I was working on something today and came up with what I think is a simple solution. It is similar to jsbueno's answer, but I believe his would yield empty groups when the length of iterable is divisible by n. My answer does a simple check when the iterable is exhausted.

def chunk(iterable, chunk_size):
    """Generate sequences of `chunk_size` elements from `iterable`."""
    iterable = iter(iterable)
    while True:
        chunk = []
        try:
            for _ in range(chunk_size):
                chunk.append(iterable.next())
            yield chunk
        except StopIteration:
            if chunk:
                yield chunk
            break

@Marcin 2012-01-24 19:31:46

A succinct implementation is:

chunker = lambda iterable, n: (ifilterfalse(lambda x: x == (), chunk) for chunk in (izip_longest(*[iter(iterable)]*n, fillvalue=())))

This works because [iter(iterable)]*n is a list containing the same iterator n times; zipping over that takes one item from each iterator in the list, which is the same iterator, with the result that each zip-element contains a group of n items.

izip_longest is needed to fully consume the underlying iterable, rather than iteration stopping when the first exhausted iterator is reached, which chops off any remainder from iterable. This results in the need to filter out the fill-value. A slightly more robust implementation would therefore be:

def chunker(iterable, n):
    class Filler(object): pass
    return (ifilterfalse(lambda x: x is Filler, chunk) for chunk in (izip_longest(*[iter(iterable)]*n, fillvalue=Filler)))

This guarantees that the fill value is never an item in the underlying iterable.
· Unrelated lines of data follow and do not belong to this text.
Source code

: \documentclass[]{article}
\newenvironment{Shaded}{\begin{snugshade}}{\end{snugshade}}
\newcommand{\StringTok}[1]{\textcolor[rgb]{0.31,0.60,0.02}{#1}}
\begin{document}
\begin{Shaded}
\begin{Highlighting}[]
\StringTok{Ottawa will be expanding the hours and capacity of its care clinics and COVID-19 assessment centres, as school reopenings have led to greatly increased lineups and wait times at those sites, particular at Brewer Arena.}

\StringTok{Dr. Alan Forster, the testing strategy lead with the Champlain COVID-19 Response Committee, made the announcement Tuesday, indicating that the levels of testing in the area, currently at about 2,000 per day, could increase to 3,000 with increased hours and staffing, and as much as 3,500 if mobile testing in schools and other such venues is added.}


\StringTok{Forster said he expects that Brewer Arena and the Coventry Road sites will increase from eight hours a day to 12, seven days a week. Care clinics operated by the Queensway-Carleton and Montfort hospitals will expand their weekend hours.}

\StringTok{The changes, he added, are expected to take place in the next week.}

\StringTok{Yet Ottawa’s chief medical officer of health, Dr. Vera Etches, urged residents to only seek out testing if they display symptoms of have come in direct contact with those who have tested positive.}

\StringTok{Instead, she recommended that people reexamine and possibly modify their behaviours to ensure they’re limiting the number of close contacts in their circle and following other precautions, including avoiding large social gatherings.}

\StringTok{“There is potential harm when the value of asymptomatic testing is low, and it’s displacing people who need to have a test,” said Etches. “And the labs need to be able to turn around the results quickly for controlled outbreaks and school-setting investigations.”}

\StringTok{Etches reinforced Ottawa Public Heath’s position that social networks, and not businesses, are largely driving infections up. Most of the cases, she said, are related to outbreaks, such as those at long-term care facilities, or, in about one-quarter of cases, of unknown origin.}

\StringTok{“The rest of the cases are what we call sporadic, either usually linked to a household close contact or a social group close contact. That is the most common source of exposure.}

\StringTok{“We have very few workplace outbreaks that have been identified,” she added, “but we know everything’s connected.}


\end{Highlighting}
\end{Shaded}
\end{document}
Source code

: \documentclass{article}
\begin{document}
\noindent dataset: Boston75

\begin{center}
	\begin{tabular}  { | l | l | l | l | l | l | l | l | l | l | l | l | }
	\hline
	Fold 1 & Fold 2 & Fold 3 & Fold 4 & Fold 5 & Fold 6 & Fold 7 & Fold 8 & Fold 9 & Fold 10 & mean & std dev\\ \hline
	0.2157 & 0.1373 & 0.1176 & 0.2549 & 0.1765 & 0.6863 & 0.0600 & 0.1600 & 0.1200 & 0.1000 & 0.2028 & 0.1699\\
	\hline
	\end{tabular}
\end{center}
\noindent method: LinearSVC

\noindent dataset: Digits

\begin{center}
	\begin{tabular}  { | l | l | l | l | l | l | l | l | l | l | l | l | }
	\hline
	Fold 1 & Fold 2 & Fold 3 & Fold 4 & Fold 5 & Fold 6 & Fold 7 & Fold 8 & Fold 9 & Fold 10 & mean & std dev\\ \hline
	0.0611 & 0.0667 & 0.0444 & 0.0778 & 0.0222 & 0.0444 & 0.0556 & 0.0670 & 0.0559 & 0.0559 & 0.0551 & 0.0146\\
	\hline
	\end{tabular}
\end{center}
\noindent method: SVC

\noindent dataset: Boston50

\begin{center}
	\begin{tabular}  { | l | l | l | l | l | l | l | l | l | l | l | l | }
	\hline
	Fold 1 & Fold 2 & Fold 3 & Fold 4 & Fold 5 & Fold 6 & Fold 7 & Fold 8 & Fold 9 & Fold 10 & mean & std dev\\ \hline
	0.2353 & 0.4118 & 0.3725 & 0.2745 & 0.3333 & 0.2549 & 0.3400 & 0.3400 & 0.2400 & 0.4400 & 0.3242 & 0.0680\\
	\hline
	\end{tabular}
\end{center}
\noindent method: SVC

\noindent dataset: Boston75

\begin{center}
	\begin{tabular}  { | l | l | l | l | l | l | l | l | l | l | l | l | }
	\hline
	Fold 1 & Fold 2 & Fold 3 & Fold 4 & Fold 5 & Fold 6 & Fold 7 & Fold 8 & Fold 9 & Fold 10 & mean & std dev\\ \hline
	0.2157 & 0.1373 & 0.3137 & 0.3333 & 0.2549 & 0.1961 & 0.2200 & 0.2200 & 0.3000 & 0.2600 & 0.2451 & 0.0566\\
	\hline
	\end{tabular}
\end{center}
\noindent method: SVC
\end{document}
Using the definition above:

iterable = range(1,11)

map(tuple,chunker(iterable, 3))
[(1, 2, 3), (4, 5, 6), (7, 8, 9), (10,)]

map(tuple,chunker(iterable, 2))
[(1, 2), (3, 4), (5, 6), (7, 8), (9, 10)]

map(tuple,chunker(iterable, 4))
[(1, 2, 3, 4), (5, 6, 7, 8), (9, 10)]

This implementation almost does what you want, but it has issues:

def chunks(it, step):
  start = 0
  while True:
    end = start+step
    yield islice(it, start, end)
    start = end

(The difference is that because islice does not raise StopIteration or anything else on calls that go beyond the end of it this will yield forever; there is also the slightly tricky issue that the islice results must be consumed before this generator is iterated).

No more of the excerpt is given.